Color, and the exploration of color, can be a tricky concept whether you’re a seasoned designer or an aspiring artist. It’s because colors are not stagnant objects but dynamic forces that interact with one another, drawing out emotional and biological responses from the people who perceive them. At Bentley Mills (Bentley), a leading name in flooring and carpet manufacturing, color plays the utmost important role in the company’s portfolio of innovative flooring products, which can be found in high-profile places like UCLA’s Anderson School of Management and Uber Technologies Inc.’s headquarters. For more than 40 years, the Los Angeles-based company has been a color innovator, investing in the technology and talent that helps bring carpet products – and projects – to life. Indeed, understanding color intimately is the key to exploring the possible ways color can be created and experienced in real life as a tangible object, which is why Bentley invited multi-disciplinary artist Gretchen Wagner to its Dye Lab. Together on this collaborative playdate, Gretchen and Bentley explored the limitless world of color, as well as the role and intersection of designer and artist in carpet manufacturing.
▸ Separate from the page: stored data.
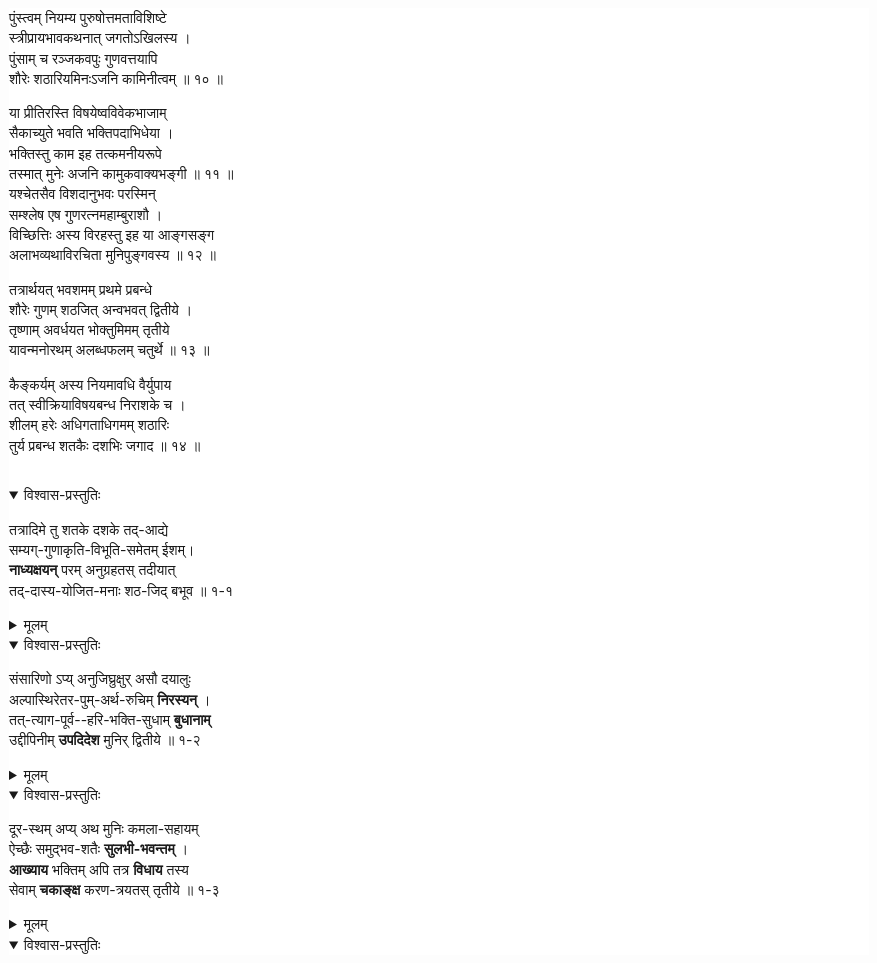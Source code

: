 पुंस्त्वम् नियम्य पुरुषोत्तमताविशिष्टे  
स्त्रीप्रायभावकथनात् जगतोऽखिलस्य ।  
पुंसाम् च रञ्जकवपुः गुणवत्तयापि  
शौरेः शठारियमिनःऽजनि कामिनीत्वम् ॥ १० ॥  
 
या प्रीतिरस्ति विषयेष्वविवेकभाजाम्  
सैकाच्युते भवति भक्तिपदाभिधेया ।  
भक्तिस्तु काम इह तत्कमनीयरूपे  
तस्मात् मुनेः अजनि कामुकवाक्यभङ्गी ॥ ११ ॥  
यश्चेतसैव विशदानुभवः परस्मिन्  
सम्श्लेष एष गुणरत्नमहाम्बुराशौ ।  
विच्छित्तिः अस्य विरहस्तु इह या आङ्गसङ्ग  
अलाभव्यथाविरचिता मुनिपुङ्गवस्य ॥ १२ ॥  
 
तत्रार्थयत् भवशमम् प्रथमे प्रबन्धे  
शौरेः गुणम् शठजित् अन्वभवत् द्वितीये ।  
तृष्णाम् अवर्धयत भोक्तुमिमम् तृतीये  
यावन्मनोरथम् अलब्धफलम् चतुर्थे ॥ १३ ॥  
 
कैङ्कर्यम् अस्य नियमावधि वैर्युपाय  
तत् स्वीक्रियाविषयबन्ध निराशके च ।  
शीलम् हरेः अधिगताधिगमम् शठारिः  
तुर्य प्रबन्ध शतकैः दशभिः जगाद ॥ १४ ॥  


## 
<details open><summary>विश्वास-प्रस्तुतिः</summary>

तत्रादिमे तु शतके दशके तद्-आद्ये  
सम्यग्-गुणाकृति-विभूति-समेतम् ईशम्।  
**नाध्यक्षयन्** परम् अनुग्रहतस् तदीयात्  
तद्-दास्य-योजित-मनाः शठ-जिद् बभूव ॥ १-१
</details>

<details><summary>मूलम्</summary></details>

<details open><summary>विश्वास-प्रस्तुतिः</summary>

संसारिणो ऽप्य् अनुजिघ्रुक्षुर् असौ दयालुः  
अल्पास्थिरेतर-पुम्-अर्थ-रुचिम् **निरस्यन्** ।  
तत्-त्याग-पूर्व--हरि-भक्ति-सुधाम् **बुधानाम्**  
उद्दीपिनीम् **उपदिदेश** मुनिर् द्वितीये ॥ १-२
</details>

<details><summary>मूलम्</summary></details>

<details open><summary>विश्वास-प्रस्तुतिः</summary>

दूर-स्थम् अप्य् अथ मुनिः कमला-सहायम्  
ऐच्छैः समुद्भव-शतैः **सुलभी-भवन्तम्** ।  
**आख्याय** भक्तिम् अपि तत्र **विधाय** तस्य  
सेवाम् **चकाङ्क्ष** करण-त्रयतस् तृतीये ॥ १-३
</details>

<details><summary>मूलम्</summary></details>


<details open><summary>विश्वास-प्रस्तुतिः</summary>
As a colorist and university-trained artist, Gretchen’s approach to color is rooted in theory. “I like to explore the connection and interaction between colors. These relationships vary based on the colors selected in a given pairing, for example whether they are complementary or analogous,” she shares. This is why you typically feel calmer in a room with soothing blue tones but can sense a shift in energy when you add contrasting red elements to it. It’s also why it can be so hard to describe – let alone create – the perfect color you need. However, at Bentley’s Dye Lab, the limit does not exist when it comes to color, thanks to Colorcast, the company’s proprietary tool for matching color from any source including paint chips and fabric swatches. This tool proved helpful in Gretchen’s understanding of Bentley’s manufacturing process.
Before the playdate, Gretchen deconstructed swatch materials in order to analyze yarn placement and learn how color was conveyed throughout the product. She came to understand the relationship and relativity of color in carpeting. “Within a particular construction, there is the color of the individual yarns and then there is the perceived color of the product produced by the effects of optical mixing. It was from this context that I started to consider the relativity of color. The subtle differences between value and saturation in relationship to their adjacent neighbors became the basis for the color experiments that we conducted in Bentley’s Dye Lab.”
Gretchen preselected 18 colors (12 bases, 6 potential accents) prior to arriving at the lab. Once there, the team got to work dyeing the 72 possible options, which is no small feat given the nature of the process.
The Dye Lab became a playground for Gretchen and Bentley’s talent team of in-house product designers/developers and color experts, including Tiffany Nyrkkanen, who leads the Dye Lab and has worked in the business of dyeing commercial carpet for nearly 40 years. On an average day in the Dye Lab, a color target is provided and the team references existing products and previous custom samples to create a first attempt. From there, the first recipe is measured, dyed, dried and reviewed for color accuracy. These recipes are tweaked by the standard red, yellow, blue primaries in micro amounts until a perfect match is found.”
Tiffany explains, “Historically, dyeing is how carpet was colored for centuries. Solution dyeing was introduced relatively recently as a way to simplify the process, with the obvious benefit of making colorwork more consistent. However, the ability to achieve any desired color was lost in the shift to solution dyed yarns. Bentley’s approach to custom coloring and our Colorcast technology makes it possible. We’re one of the last remaining commercial carpet manufacturers to offer piece dyed carpet.”
The 3-day long lab exploration was full of play and experimentation in color and, in the end, both parties walked away with new ideas and key learnings, not only about color but also about the pivotal partnership between maker and designer. “There are limited opportunities for designers to access products that are so precisely colored to their specification. Creating color that exactly aligns to their vision is truly unique in our industry,” says Tiffany. For Bentley, Gretchen’s background as a designer, and her knowledge of and processes in color theory helped provide new understandings about the intersection of colors and their effects on each other to create unique and modern carpeting.
For Gretchen, the behind-the-scenes look into the Dye Lab and Bentley’s Colorcast technology was an invaluable experience that gave her insight into carpet-making. “Apart from my complete fascination with every aspect of the dyeing process, I was most struck by the way the dyes were mixed for each bath. For example, in painting you mix one color, apply and then mix a second. Because each yarn has a unique chemistry, both mixtures are added to the bath at the same time, resulting in different dyes attracting to different yarns based on compatible chemistry. It was fascinating!”
Gretchen is already at work applying her new learnings to her studio practice. She’s integrating printmaking into her creative process as a method for “visualizing the impact and relativity of certain color combinations,” she says. And at Bentley, new Colorcast products are underway, as is the continuation of the company’s collaboration with Gretchen, as they delve deeper into the endless possibilities for imagining and creating color.